#### [Problem description]
Please look for the string "Spark内核源码深度剖析" below and report every line in which it occurs.

#### [Data for this task]
◇ ◇ ◇ ◇ ◇
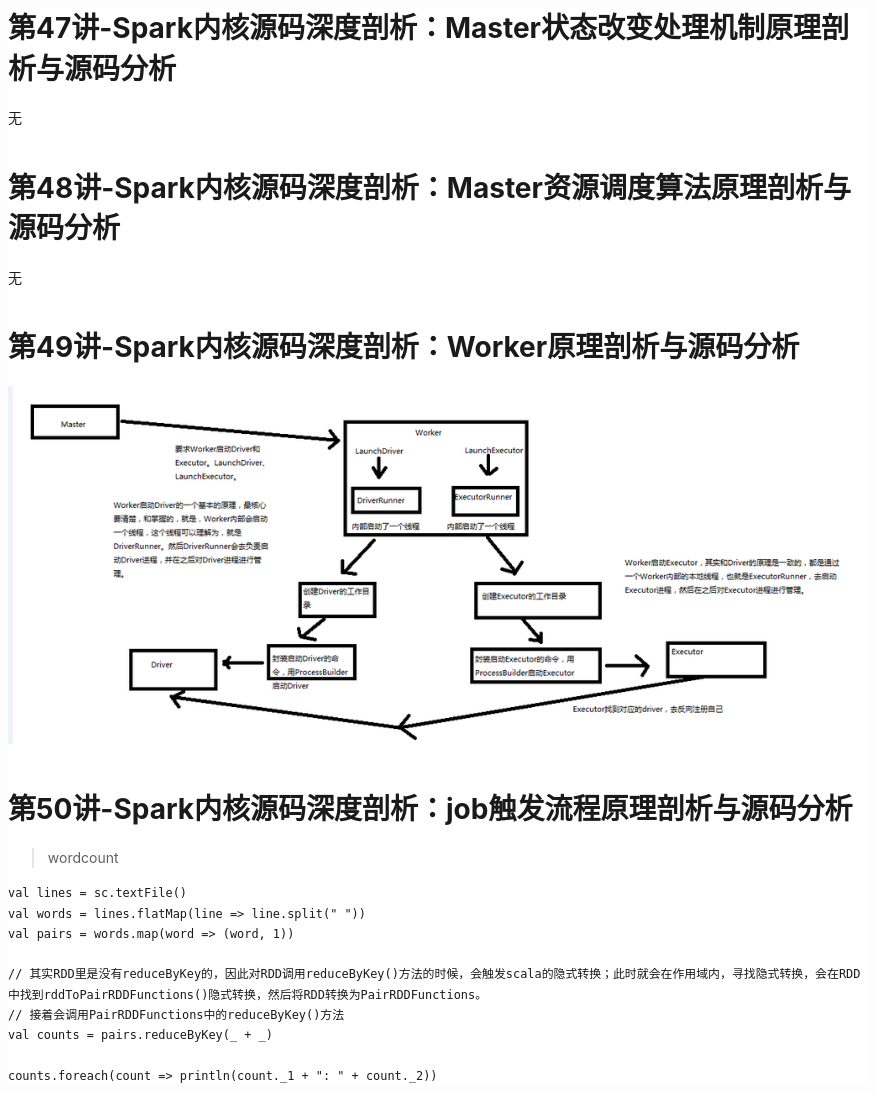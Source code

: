 # 第47讲-Spark内核源码深度剖析：Master状态改变处理机制原理剖析与源码分析

无

# 第48讲-Spark内核源码深度剖析：Master资源调度算法原理剖析与源码分析

无

# 第49讲-Spark内核源码深度剖析：Worker原理剖析与源码分析

![](../../pic/2019-06-08-18-57-34.png)


# 第50讲-Spark内核源码深度剖析：job触发流程原理剖析与源码分析

> wordcount

```
val lines = sc.textFile()
val words = lines.flatMap(line => line.split(" "))
val pairs = words.map(word => (word, 1))

// 其实RDD里是没有reduceByKey的，因此对RDD调用reduceByKey()方法的时候，会触发scala的隐式转换；此时就会在作用域内，寻找隐式转换，会在RDD中找到rddToPairRDDFunctions()隐式转换，然后将RDD转换为PairRDDFunctions。
// 接着会调用PairRDDFunctions中的reduceByKey()方法
val counts = pairs.reduceByKey(_ + _)

counts.foreach(count => println(count._1 + ": " + count._2))

```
◇ ◇ ◇ ◇ ◇
#### [Written solution]
: # 第47讲-Spark内核源码深度剖析：Master状态改变处理机制原理剖析与源码分析
# 第48讲-Spark内核源码深度剖析：Master资源调度算法原理剖析与源码分析
# 第49讲-Spark内核源码深度剖析：Worker原理剖析与源码分析
# 第50讲-Spark内核源码深度剖析：job触发流程原理剖析与源码分析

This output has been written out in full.